Pâtes, gnocchis et pizzas
On pense ici à Riccitelli Bistró, installé dans un domaine viticole, au sud de Mendoza, et récipiendaire d’une étoile verte où le chef Juan Ventureyra donne le premier rôle aux légumes du potager du vignoble dans l’assiette. «Nous ne sommes pas un restaurant végétarien, mais Mendoza est une province qui produit de sublimes légumes et c’est notre spécialité, plaide dans le guide le jeune cuisinier, «collectionneur de graines biodynamiques». Notre cuisine est imprégnée par l’âme locale et nous produisons également nos propres semences, ce qui nous a permis de cultiver 84 variétés de tomates.» Le fin gourmet fera néanmoins remarquer qu’il s’agit ici de la crème de la crème, peu représentative de la cuisine populaire.
Reportage
Mais c’est oublié que la gastronomie argentine est historiquement le produit de ses vagues d’immigration – européennes, levantines et sud-américaines – ainsi que les traditions natives, depuis la fin du XIXe siècle.
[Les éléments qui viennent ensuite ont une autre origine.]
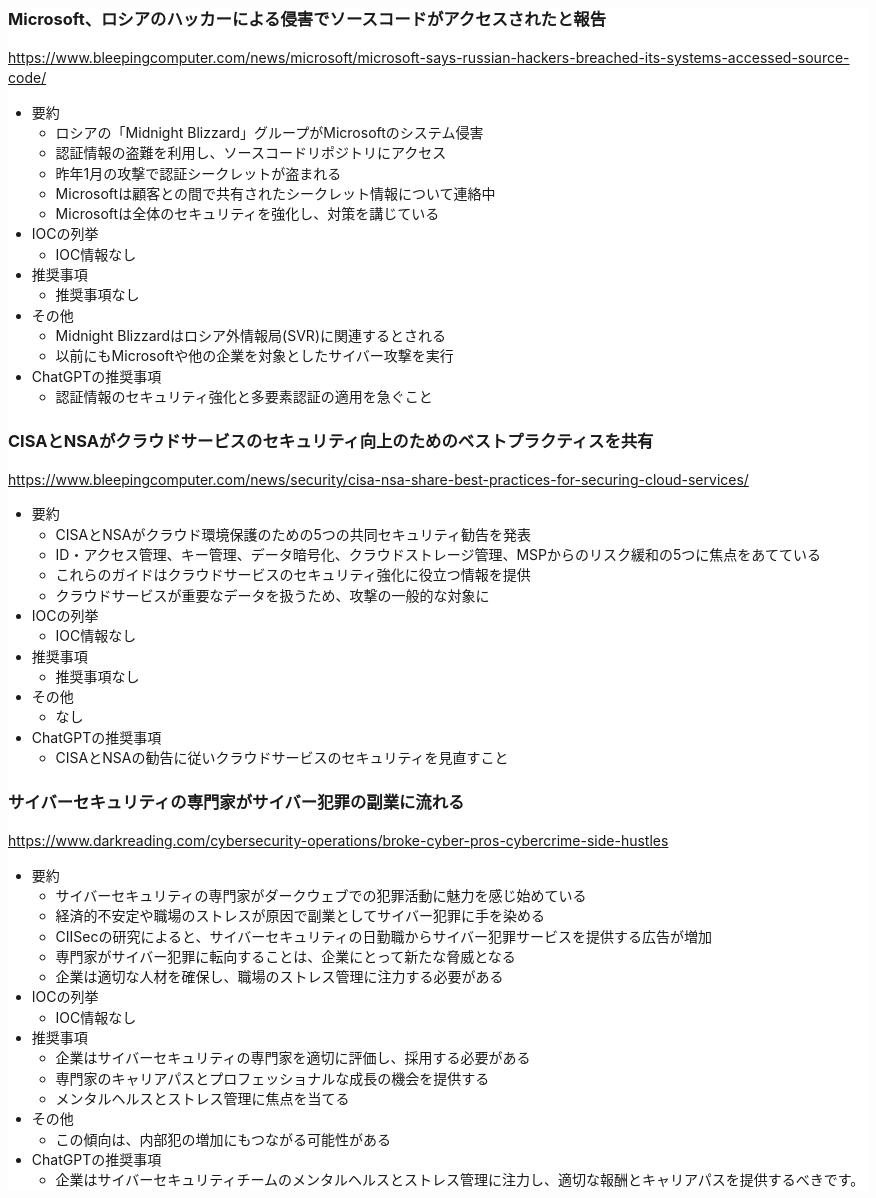 ### Microsoft、ロシアのハッカーによる侵害でソースコードがアクセスされたと報告
https://www.bleepingcomputer.com/news/microsoft/microsoft-says-russian-hackers-breached-its-systems-accessed-source-code/

- 要約
    - ロシアの「Midnight Blizzard」グループがMicrosoftのシステム侵害
    - 認証情報の盗難を利用し、ソースコードリポジトリにアクセス
    - 昨年1月の攻撃で認証シークレットが盗まれる
    - Microsoftは顧客との間で共有されたシークレット情報について連絡中
    - Microsoftは全体のセキュリティを強化し、対策を講じている
- IOCの列挙
    - IOC情報なし
- 推奨事項
    - 推奨事項なし
- その他
    - Midnight Blizzardはロシア外情報局(SVR)に関連するとされる
    - 以前にもMicrosoftや他の企業を対象としたサイバー攻撃を実行
- ChatGPTの推奨事項
    - 認証情報のセキュリティ強化と多要素認証の適用を急ぐこと

### CISAとNSAがクラウドサービスのセキュリティ向上のためのベストプラクティスを共有
https://www.bleepingcomputer.com/news/security/cisa-nsa-share-best-practices-for-securing-cloud-services/

- 要約
    - CISAとNSAがクラウド環境保護のための5つの共同セキュリティ勧告を発表
    - ID・アクセス管理、キー管理、データ暗号化、クラウドストレージ管理、MSPからのリスク緩和の5つに焦点をあてている
    - これらのガイドはクラウドサービスのセキュリティ強化に役立つ情報を提供
    - クラウドサービスが重要なデータを扱うため、攻撃の一般的な対象に
- IOCの列挙
    - IOC情報なし
- 推奨事項
    - 推奨事項なし
- その他
    - なし
- ChatGPTの推奨事項
    - CISAとNSAの勧告に従いクラウドサービスのセキュリティを見直すこと

### サイバーセキュリティの専門家がサイバー犯罪の副業に流れる
https://www.darkreading.com/cybersecurity-operations/broke-cyber-pros-cybercrime-side-hustles

- 要約
    - サイバーセキュリティの専門家がダークウェブでの犯罪活動に魅力を感じ始めている
    - 経済的不安定や職場のストレスが原因で副業としてサイバー犯罪に手を染める
    - CIISecの研究によると、サイバーセキュリティの日勤職からサイバー犯罪サービスを提供する広告が増加
    - 専門家がサイバー犯罪に転向することは、企業にとって新たな脅威となる
    - 企業は適切な人材を確保し、職場のストレス管理に注力する必要がある
- IOCの列挙
    - IOC情報なし
- 推奨事項
    - 企業はサイバーセキュリティの専門家を適切に評価し、採用する必要がある
    - 専門家のキャリアパスとプロフェッショナルな成長の機会を提供する
    - メンタルヘルスとストレス管理に焦点を当てる
- その他
    - この傾向は、内部犯の増加にもつながる可能性がある
- ChatGPTの推奨事項
    - 企業はサイバーセキュリティチームのメンタルヘルスとストレス管理に注力し、適切な報酬とキャリアパスを提供するべきです。
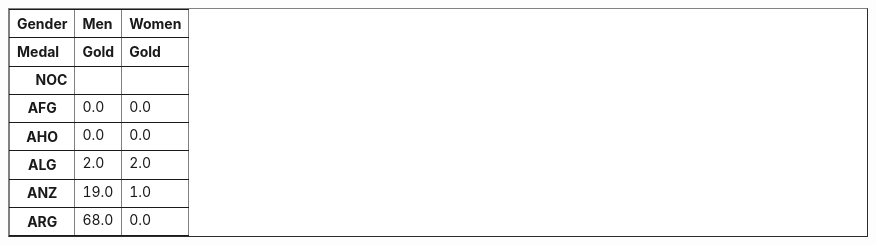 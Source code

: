 


<div>
<style scoped>
    .dataframe tbody tr th:only-of-type {
        vertical-align: middle;
    }

    .dataframe tbody tr th {
        vertical-align: top;
    }

    .dataframe thead tr th {
        text-align: left;
    }

    .dataframe thead tr:last-of-type th {
        text-align: right;
    }
</style>
<table border="1" class="dataframe">
  <thead>
    <tr>
      <th>Gender</th>
      <th>Men</th>
      <th>Women</th>
    </tr>
    <tr>
      <th>Medal</th>
      <th>Gold</th>
      <th>Gold</th>
    </tr>
    <tr>
      <th>NOC</th>
      <th></th>
      <th></th>
    </tr>
  </thead>
  <tbody>
    <tr>
      <th>AFG</th>
      <td>0.0</td>
      <td>0.0</td>
    </tr>
    <tr>
      <th>AHO</th>
      <td>0.0</td>
      <td>0.0</td>
    </tr>
    <tr>
      <th>ALG</th>
      <td>2.0</td>
      <td>2.0</td>
    </tr>
    <tr>
      <th>ANZ</th>
      <td>19.0</td>
      <td>1.0</td>
    </tr>
    <tr>
      <th>ARG</th>
      <td>68.0</td>
      <td>0.0</td>
    </tr>
  </tbody>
Rien d’étonnant à ce que des plats très communs soient en fin de compte des pâtes fraîches, des gnocchis, des pizzas, des tartes à la citrouille ou aux blettes, des humitas (plat au maïs andin), des ragoûts de quinoa ou lentilles, des omelettes pomme de terre, etc. Et que les restaurants du pays, par ailleurs obligés par la loi, de disposer d’options sans gluten pour les personnes cœliaques, sont de plus en plus accueillants pour les non carnivores. Voire, comme à Buenos Aires et dans les grandes villes, revisitent la tradition culinaire par le biais du végétal. Loin des clichés d’un pays carnassier.